Task objective:
Scan the data below for the string "projects". Show every line where it turns up.

Source data:
►

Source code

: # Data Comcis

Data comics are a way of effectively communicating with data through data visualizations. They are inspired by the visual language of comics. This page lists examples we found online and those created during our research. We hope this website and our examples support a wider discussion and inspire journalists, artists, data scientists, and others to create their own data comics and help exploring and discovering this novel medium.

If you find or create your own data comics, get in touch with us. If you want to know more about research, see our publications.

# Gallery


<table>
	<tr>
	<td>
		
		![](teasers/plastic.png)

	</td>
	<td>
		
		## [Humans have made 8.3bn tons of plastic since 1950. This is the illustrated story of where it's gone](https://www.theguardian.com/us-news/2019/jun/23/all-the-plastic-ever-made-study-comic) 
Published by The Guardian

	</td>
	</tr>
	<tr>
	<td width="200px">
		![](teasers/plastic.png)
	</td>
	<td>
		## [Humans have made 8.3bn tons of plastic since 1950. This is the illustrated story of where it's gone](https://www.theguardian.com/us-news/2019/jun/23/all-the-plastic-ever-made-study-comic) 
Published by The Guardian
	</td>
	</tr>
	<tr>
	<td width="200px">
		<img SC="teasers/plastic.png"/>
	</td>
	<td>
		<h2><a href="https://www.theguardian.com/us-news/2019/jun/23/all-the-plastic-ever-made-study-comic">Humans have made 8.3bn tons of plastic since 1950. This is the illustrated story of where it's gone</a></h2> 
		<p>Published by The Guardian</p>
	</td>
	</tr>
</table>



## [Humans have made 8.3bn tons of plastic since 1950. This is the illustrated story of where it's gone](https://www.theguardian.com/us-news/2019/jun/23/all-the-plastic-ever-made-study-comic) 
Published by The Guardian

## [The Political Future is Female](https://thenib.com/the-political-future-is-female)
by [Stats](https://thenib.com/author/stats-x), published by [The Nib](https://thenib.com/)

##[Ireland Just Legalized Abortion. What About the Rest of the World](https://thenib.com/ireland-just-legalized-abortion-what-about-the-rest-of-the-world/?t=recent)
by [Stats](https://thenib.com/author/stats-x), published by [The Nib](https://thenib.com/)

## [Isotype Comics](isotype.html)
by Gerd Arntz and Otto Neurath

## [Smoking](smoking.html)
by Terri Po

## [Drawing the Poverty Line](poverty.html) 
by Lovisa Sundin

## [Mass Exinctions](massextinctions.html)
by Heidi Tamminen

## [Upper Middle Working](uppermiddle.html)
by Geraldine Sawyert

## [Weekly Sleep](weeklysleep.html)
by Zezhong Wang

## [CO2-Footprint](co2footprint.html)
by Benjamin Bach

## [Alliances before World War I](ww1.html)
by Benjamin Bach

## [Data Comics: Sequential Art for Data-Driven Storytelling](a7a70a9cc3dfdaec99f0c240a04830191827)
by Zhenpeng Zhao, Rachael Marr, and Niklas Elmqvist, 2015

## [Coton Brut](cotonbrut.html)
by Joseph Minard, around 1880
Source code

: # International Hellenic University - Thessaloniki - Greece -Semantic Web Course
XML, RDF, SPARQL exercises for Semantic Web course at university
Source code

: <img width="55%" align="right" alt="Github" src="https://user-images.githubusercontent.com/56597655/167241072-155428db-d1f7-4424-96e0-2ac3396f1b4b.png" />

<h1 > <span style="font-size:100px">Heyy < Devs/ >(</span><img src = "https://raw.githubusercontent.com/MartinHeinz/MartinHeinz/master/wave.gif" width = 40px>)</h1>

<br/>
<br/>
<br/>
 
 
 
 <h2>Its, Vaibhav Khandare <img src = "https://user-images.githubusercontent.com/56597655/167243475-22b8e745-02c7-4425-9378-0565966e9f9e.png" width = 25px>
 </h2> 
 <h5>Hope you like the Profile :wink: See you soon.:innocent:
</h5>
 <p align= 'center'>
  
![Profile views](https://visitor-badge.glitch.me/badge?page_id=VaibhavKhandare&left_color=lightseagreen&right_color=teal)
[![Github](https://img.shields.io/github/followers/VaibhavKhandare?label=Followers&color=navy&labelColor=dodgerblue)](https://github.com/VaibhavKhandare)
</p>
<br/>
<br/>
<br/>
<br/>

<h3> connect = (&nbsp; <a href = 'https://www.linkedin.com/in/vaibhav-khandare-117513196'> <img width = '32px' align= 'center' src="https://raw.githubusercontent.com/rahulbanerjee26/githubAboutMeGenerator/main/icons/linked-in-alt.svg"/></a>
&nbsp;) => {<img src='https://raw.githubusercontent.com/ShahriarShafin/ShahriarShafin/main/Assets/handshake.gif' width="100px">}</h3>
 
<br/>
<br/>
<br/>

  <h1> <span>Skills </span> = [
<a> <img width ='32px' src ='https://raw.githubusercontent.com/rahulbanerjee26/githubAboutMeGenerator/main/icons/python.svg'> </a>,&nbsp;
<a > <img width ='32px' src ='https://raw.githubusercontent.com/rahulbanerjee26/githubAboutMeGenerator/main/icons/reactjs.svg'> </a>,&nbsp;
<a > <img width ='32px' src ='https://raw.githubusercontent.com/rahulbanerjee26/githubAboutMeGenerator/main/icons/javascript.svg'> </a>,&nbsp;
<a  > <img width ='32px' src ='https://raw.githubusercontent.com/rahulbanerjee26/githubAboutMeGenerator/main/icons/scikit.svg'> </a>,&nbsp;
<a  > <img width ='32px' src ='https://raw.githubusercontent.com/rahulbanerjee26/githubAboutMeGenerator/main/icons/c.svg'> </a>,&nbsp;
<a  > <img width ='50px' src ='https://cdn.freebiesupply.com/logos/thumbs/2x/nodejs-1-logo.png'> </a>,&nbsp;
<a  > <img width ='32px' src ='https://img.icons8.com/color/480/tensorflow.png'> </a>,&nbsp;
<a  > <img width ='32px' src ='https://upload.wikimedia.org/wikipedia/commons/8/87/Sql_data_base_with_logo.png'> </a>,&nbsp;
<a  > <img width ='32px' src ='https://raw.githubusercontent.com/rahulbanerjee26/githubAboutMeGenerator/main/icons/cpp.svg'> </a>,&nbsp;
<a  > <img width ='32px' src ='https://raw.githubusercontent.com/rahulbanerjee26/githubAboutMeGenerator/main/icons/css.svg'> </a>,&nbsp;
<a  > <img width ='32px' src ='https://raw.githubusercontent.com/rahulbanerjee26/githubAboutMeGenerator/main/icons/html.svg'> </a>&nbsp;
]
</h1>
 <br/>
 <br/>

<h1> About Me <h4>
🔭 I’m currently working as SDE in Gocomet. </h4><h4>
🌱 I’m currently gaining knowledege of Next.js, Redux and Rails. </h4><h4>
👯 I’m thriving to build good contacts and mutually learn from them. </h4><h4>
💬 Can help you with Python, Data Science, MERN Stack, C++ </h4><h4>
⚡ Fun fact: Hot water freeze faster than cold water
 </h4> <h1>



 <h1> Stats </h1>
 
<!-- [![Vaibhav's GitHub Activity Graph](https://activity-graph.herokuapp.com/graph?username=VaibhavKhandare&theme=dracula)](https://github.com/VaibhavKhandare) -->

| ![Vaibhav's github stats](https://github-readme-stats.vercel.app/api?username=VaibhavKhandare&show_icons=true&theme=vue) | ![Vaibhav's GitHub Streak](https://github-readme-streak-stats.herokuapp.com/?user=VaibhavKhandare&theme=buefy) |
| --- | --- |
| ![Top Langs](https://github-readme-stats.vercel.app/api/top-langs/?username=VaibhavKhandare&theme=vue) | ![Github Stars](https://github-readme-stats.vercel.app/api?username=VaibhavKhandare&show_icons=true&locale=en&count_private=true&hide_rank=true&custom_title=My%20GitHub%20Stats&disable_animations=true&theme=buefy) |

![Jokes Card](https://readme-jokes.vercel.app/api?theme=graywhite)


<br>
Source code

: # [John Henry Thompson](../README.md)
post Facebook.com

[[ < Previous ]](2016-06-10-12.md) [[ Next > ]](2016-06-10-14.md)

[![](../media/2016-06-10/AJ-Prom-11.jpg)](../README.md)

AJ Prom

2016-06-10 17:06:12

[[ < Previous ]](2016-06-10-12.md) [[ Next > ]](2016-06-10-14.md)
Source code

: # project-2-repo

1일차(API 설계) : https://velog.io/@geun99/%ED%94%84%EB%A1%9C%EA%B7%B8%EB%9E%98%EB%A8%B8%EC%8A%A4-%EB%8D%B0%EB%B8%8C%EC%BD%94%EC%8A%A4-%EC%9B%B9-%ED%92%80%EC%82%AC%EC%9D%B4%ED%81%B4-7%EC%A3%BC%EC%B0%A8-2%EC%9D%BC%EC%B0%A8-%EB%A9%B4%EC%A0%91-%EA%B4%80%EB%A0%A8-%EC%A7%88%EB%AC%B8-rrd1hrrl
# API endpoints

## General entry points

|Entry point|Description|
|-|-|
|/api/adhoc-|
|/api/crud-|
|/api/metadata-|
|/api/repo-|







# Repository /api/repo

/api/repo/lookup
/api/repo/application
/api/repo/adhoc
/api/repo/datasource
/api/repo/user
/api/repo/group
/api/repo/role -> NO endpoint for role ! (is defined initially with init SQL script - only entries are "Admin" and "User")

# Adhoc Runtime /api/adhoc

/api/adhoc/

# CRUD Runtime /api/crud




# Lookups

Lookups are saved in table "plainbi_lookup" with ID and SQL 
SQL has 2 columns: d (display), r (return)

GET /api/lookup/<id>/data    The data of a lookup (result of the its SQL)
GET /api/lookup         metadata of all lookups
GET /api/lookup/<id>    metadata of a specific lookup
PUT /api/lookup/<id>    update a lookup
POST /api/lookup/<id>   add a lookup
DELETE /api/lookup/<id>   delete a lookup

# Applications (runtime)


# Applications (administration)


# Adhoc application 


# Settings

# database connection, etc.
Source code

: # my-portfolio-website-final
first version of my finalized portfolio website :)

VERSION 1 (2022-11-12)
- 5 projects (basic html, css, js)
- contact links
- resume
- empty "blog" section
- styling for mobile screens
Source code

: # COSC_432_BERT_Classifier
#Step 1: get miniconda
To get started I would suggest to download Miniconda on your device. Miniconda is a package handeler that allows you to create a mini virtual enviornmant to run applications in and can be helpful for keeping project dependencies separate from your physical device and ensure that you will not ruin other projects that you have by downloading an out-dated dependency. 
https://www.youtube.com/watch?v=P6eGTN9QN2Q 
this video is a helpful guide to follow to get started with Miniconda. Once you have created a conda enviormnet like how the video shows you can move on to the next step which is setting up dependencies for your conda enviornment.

◄

Exercise output:
- 5 projects (basic html, css, js)
To get started I would suggest to download Miniconda on your device. Miniconda is a package handeler that allows you to create a mini virtual enviornmant to run applications in and can be helpful for keeping project dependencies separate from your physical device and ensure that you will not ruin other projects that you have by downloading an out-dated dependency. 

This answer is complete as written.